Work out how many lines of the data contain "left" and reply with that number alone.

● Data to examine:
Segment Open

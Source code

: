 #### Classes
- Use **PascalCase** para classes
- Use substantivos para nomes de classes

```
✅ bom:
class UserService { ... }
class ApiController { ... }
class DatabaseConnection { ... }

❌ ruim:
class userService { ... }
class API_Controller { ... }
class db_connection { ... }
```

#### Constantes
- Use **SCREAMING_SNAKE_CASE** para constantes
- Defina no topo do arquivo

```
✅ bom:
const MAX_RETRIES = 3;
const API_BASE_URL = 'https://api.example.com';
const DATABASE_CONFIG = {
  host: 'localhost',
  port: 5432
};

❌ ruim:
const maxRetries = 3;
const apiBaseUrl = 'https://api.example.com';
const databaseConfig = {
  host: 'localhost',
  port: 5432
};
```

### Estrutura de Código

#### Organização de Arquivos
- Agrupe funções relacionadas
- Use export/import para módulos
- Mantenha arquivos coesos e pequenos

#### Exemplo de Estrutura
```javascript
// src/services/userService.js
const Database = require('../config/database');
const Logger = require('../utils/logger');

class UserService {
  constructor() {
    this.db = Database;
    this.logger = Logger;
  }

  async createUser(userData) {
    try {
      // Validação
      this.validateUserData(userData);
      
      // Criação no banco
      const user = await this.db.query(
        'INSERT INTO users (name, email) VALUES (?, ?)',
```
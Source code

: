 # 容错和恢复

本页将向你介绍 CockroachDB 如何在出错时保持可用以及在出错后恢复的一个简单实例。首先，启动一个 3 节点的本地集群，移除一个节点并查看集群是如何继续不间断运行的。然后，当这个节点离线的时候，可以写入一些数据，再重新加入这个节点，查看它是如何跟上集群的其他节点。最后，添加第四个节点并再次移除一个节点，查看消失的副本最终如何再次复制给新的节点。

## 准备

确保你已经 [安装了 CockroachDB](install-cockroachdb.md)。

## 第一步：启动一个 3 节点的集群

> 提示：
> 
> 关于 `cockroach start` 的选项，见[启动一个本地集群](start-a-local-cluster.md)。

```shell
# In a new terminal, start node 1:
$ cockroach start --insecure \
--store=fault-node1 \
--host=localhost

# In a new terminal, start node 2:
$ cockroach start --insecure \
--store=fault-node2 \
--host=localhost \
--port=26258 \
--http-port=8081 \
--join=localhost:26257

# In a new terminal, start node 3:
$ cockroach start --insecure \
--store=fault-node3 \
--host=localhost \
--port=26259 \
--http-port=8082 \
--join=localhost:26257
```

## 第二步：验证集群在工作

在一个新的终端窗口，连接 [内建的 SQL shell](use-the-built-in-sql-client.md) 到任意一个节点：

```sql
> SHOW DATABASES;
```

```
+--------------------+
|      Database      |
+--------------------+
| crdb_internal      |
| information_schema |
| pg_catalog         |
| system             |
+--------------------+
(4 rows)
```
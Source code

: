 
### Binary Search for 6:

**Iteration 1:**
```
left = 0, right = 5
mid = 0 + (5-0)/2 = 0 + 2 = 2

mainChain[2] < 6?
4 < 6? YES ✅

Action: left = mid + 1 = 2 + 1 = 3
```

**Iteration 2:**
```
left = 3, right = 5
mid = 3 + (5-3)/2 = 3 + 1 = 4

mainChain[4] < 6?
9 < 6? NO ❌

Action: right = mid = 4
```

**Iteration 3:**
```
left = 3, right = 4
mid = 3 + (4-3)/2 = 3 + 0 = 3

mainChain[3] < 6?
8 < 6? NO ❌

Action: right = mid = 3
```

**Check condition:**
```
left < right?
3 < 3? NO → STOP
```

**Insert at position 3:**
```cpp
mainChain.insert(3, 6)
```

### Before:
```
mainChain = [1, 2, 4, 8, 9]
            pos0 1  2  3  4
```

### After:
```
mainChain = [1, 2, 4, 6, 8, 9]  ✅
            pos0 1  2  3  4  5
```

Segment Closed

● Result for this task:
5